Par un mémoire en défense enregistré le 5 mai 2026, le préfet de la Haute-Garonne conclut au rejet de la requête.
Il fait valoir qu’aucun des moyens invoqués n’est fondé.
Vu les autres pièces du dossier.
Vu :
- la convention européenne de sauvegarde des droits de l’homme et des libertés fondamentales ;
- le règlement (UE) n° 603/2013 du Parlement et du Conseil du 26 juin 2013 ;
- le règlement (UE) n° 604/2013du Parlement et du Conseil du 26 juin 2013 ;
- le code de l’entrée et du séjour des étrangers et du droit d’asile ;
- la loi n° 91-647 du 10 juillet 1991 relative à l’aide juridique ;
- le code de justice administrative.
La présidente du tribunal a désigné Mme Gigault, première conseillère, pour statuer sur les demandes présentées au titre des articles L. 921-1, L. 921-2, L. 921-3, L. 921-4, L. 922-1 et L. 922-2 du code de l’entrée et du séjour des étrangers et du droit d’asile.
Les parties ont régulièrement été averties du jour de l’audience.
Ont été entendus au cours de l’audience publique :
- le rapport de Mme Gigault,
- les observations de Me Moura, représentant Mme A…, qui conclut aux mêmes fins par les mêmes moyens,
- les observations de Mme A…, qui répond aux questions de la magistrate désignée,
- le préfet de la Haute-Garonne n’étant ni présent, ni représenté.
La clôture de l’instruction a été prononcée à l’issue de l’audience.
Considérant ce qui suit :
Mme A…, ressortissante camerounaise née le 19 mai 1999 à Yaoundé (Cameroun), déclare être entrée en France le 29 novembre 2025. A l’enregistrement de sa demande d’asile le 12 février 2026, l’examen de son dossier a révélé que les autorités belges lui ont délivré un visa le 7 août 2025, valable jusqu’au 1er septembre 2025. Saisis le 23 février 2026, les autorités belges ont donné leur accord le 25 février 2026 sur la base de l’article 12.4 du règlement (UE) n°604/2013. Par deux arrêtés du 20 avril 2026, dont elle demande l’annulation, le préfet de la Haute-Garonne a décidé de son transfert aux autorités belges et l’a assignée à résidence.
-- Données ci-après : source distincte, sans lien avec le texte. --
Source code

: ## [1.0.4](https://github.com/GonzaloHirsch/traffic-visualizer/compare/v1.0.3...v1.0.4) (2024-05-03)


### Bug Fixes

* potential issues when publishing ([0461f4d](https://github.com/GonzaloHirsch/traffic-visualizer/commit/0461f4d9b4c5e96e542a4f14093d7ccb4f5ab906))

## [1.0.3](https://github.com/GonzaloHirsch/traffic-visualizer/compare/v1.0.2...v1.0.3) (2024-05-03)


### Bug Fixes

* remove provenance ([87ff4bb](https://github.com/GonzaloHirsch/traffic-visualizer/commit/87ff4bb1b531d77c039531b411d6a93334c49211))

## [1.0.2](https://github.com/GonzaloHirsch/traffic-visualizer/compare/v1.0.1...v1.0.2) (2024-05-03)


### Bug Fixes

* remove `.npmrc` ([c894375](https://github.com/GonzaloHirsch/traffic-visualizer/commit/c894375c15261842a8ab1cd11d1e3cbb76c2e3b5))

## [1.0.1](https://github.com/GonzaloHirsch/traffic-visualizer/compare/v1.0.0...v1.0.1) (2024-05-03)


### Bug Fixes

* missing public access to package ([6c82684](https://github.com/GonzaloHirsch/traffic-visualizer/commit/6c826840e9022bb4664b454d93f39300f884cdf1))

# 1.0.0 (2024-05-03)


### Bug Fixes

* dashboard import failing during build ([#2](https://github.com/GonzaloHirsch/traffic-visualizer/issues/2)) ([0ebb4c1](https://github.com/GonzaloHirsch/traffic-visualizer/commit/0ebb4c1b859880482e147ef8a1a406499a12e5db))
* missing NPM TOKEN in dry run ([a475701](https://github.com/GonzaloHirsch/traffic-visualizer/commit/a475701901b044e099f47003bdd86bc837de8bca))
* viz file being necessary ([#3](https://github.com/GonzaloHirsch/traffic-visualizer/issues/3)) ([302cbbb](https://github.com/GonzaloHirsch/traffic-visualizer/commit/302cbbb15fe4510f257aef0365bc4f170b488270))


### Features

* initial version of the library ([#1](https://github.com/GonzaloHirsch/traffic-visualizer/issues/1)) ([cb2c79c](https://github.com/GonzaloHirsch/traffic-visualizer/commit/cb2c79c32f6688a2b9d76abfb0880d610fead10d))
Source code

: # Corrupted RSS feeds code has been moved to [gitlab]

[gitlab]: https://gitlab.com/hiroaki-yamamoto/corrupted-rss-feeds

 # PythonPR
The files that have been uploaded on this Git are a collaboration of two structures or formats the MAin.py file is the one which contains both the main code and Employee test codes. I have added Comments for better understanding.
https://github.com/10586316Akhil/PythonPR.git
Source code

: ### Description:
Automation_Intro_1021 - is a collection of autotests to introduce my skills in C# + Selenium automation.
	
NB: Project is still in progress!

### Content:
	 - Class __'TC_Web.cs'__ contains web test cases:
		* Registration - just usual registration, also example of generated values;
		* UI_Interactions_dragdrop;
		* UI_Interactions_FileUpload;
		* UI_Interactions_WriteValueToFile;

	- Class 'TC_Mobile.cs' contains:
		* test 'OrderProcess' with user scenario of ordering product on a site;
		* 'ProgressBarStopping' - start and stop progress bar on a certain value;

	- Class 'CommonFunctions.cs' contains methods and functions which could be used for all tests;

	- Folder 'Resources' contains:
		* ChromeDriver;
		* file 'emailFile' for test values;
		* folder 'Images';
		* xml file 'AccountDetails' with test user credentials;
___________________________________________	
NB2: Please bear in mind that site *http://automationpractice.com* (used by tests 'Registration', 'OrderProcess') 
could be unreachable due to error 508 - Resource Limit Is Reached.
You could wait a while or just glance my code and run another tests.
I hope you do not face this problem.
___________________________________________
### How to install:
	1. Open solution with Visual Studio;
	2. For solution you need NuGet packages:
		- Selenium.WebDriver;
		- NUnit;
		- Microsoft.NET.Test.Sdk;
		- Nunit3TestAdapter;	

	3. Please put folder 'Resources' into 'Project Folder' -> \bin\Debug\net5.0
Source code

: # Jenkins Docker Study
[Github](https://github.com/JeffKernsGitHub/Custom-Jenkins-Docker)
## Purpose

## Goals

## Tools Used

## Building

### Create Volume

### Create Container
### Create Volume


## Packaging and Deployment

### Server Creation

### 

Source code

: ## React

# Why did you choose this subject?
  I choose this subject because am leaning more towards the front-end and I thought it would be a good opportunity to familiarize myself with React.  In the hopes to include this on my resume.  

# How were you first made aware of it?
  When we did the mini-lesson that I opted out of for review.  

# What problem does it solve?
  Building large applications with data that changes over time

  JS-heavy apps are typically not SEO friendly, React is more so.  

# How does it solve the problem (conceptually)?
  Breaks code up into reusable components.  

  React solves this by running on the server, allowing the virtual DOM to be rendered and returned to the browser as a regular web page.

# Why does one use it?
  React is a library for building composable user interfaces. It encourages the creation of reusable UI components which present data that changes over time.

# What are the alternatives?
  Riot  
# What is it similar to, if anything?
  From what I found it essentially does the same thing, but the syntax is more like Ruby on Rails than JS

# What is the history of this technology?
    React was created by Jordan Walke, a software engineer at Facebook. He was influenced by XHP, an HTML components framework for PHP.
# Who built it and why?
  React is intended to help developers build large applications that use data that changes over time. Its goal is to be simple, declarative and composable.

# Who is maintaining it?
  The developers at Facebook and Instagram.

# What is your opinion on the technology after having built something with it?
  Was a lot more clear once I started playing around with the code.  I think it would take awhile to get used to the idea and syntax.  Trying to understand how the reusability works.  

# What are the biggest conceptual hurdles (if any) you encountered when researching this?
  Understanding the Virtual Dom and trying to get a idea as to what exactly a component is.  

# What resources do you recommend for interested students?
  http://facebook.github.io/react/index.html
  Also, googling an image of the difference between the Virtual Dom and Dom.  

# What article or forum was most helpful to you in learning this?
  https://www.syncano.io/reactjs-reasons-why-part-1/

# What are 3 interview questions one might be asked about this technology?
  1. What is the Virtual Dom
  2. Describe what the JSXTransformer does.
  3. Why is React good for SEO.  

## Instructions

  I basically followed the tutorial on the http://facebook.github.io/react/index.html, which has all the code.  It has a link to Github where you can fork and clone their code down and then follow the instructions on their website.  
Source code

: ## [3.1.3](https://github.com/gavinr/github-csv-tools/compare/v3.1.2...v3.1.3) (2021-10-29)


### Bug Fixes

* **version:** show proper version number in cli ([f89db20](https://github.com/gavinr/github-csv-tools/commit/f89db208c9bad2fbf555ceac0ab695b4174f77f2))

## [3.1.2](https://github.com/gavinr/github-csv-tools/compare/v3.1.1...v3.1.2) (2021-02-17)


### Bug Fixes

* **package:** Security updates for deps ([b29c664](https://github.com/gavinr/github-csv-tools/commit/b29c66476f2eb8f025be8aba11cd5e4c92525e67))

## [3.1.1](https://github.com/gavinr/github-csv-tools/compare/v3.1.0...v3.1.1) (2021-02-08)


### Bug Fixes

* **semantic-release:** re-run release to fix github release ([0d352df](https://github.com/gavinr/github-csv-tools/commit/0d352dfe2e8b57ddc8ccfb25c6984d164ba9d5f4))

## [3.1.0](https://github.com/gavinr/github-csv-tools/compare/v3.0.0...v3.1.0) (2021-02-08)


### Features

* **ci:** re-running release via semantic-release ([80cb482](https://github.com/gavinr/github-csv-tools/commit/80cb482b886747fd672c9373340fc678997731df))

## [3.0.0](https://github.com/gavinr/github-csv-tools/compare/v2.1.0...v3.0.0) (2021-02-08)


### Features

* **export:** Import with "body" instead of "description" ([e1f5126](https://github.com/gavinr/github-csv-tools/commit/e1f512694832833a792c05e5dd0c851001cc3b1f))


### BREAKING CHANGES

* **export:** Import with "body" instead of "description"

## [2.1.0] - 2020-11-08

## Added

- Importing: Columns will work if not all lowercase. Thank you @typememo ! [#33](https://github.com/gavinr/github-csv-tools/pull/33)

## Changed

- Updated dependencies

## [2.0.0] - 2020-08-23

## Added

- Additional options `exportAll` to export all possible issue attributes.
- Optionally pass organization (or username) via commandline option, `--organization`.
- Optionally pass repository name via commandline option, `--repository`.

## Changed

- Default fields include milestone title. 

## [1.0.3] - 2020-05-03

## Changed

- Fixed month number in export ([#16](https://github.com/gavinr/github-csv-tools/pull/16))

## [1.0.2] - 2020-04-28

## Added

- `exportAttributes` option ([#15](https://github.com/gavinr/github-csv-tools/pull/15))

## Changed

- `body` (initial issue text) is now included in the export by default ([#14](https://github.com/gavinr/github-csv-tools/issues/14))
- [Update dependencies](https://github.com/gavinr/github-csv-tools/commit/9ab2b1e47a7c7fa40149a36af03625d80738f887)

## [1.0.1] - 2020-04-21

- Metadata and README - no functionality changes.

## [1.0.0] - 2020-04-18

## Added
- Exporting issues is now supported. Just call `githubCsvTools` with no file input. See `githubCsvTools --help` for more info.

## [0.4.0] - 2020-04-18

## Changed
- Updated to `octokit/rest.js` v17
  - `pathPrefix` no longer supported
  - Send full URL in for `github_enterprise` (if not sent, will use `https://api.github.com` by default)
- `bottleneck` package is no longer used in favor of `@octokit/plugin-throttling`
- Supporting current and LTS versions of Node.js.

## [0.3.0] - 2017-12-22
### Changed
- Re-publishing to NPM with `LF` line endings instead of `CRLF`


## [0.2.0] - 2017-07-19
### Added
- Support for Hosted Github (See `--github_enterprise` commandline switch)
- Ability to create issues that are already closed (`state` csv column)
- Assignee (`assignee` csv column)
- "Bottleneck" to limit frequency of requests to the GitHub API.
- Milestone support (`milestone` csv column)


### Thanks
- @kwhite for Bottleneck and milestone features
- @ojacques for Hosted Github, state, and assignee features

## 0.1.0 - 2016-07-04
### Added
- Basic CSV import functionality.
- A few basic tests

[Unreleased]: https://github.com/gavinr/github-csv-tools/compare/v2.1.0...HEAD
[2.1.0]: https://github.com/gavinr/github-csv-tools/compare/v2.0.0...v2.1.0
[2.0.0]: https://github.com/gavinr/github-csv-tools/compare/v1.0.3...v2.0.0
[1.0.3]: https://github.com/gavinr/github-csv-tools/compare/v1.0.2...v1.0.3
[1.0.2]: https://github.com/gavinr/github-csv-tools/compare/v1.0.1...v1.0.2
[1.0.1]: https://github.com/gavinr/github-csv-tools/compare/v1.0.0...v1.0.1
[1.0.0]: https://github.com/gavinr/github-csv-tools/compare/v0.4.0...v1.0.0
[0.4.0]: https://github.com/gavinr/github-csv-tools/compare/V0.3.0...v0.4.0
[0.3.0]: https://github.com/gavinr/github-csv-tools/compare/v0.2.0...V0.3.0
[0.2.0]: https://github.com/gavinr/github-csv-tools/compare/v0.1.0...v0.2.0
Sur l’admission au bénéfice de l’aide juridictionnelle à titre provisoire :
Aux termes de l’article 20 de la loi du 10 juillet 1991 relative à l’aide juridique : « Dans les cas d’urgence (…), l’admission provisoire à l’aide juridictionnelle peut être prononcée soit par le président du bureau ou de la section compétente du bureau d’aide juridictionnelle, soit par la juridiction compétente ou son président. ». Il y a lieu, eu égard à l’urgence qui s’attache à ce qu’il soit statué sur la requête de l’intéressée, de prononcer son admission provisoire à l’aide juridictionnelle.
Sur les conclusions à fin d’annulation :
En ce qui concerne l’arrêté portant transfert aux autorités belges :
En premier lieu, l’arrêté attaqué vise le règlement (UE) n° 604/2013 du 26 juin 2013 et mentionne les circonstances de fait qui justifient le transfert de la requérante aux autorités belges au regard de ce règlement, la saisine de ces autorités le 23 février 2026 et leur accord explicite le 25 février 2026. Par suite, le moyen tiré du défaut de motivation doit être écarté.
En deuxième lieu, il ne ressort ni des termes de l’arrêté attaqué, ni d’aucune autre pièce du dossier que le préfet n’aurait pas procédé à un examen complet de la situation de Mme A…. Par suite, le moyen tiré du défaut d’examen doit être écarté.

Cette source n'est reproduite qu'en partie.